WHAT IS REQUIRED: All of the data is to be set down again without alteration.

____ DATA SUPPLIED

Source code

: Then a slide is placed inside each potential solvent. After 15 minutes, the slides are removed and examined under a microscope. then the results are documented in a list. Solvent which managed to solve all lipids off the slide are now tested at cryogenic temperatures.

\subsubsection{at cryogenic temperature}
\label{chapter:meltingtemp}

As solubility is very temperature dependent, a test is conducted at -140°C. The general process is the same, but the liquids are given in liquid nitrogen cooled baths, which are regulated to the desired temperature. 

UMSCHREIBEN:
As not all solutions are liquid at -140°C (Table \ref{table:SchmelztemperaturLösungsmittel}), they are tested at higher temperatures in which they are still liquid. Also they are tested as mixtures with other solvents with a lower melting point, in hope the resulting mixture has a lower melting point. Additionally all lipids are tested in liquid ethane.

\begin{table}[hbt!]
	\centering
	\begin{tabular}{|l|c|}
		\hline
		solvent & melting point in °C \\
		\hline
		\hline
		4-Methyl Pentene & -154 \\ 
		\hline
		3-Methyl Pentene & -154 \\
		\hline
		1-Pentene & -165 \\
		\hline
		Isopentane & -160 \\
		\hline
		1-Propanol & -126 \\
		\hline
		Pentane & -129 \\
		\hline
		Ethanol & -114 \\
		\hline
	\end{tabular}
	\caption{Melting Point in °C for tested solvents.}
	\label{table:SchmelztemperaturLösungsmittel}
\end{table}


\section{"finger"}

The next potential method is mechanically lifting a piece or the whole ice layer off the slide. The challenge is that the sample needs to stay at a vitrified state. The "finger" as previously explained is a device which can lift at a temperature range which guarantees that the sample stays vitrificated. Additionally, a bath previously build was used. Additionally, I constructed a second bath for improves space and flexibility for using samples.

________

RESPONSE TO THIS TASK:
Source code

: Then a slide is placed inside each potential solvent. After 15 minutes, the slides are removed and examined under a microscope. then the results are documented in a list. Solvent which managed to solve all lipids off the slide are now tested at cryogenic temperatures.

\subsubsection{at cryogenic temperature}
\label{chapter:meltingtemp}

As solubility is very temperature dependent, a test is conducted at -140°C. The general process is the same, but the liquids are given in liquid nitrogen cooled baths, which are regulated to the desired temperature. 

UMSCHREIBEN:
As not all solutions are liquid at -140°C (Table \ref{table:SchmelztemperaturLösungsmittel}), they are tested at higher temperatures in which they are still liquid. Also they are tested as mixtures with other solvents with a lower melting point, in hope the resulting mixture has a lower melting point. Additionally all lipids are tested in liquid ethane.

\begin{table}[hbt!]
	\centering
	\begin{tabular}{|l|c|}
		\hline
		solvent & melting point in °C \\
		\hline
		\hline
		4-Methyl Pentene & -154 \\ 
		\hline
		3-Methyl Pentene & -154 \\
		\hline
		1-Pentene & -165 \\
		\hline
		Isopentane & -160 \\
		\hline
		1-Propanol & -126 \\
		\hline
		Pentane & -129 \\
		\hline
		Ethanol & -114 \\
		\hline
	\end{tabular}
	\caption{Melting Point in °C for tested solvents.}
	\label{table:SchmelztemperaturLösungsmittel}
\end{table}


\section{"finger"}

The next potential method is mechanically lifting a piece or the whole ice layer off the slide. The challenge is that the sample needs to stay at a vitrified state. The "finger" as previously explained is a device which can lift at a temperature range which guarantees that the sample stays vitrificated. Additionally, a bath previously build was used. Additionally, I constructed a second bath for improves space and flexibility for using samples.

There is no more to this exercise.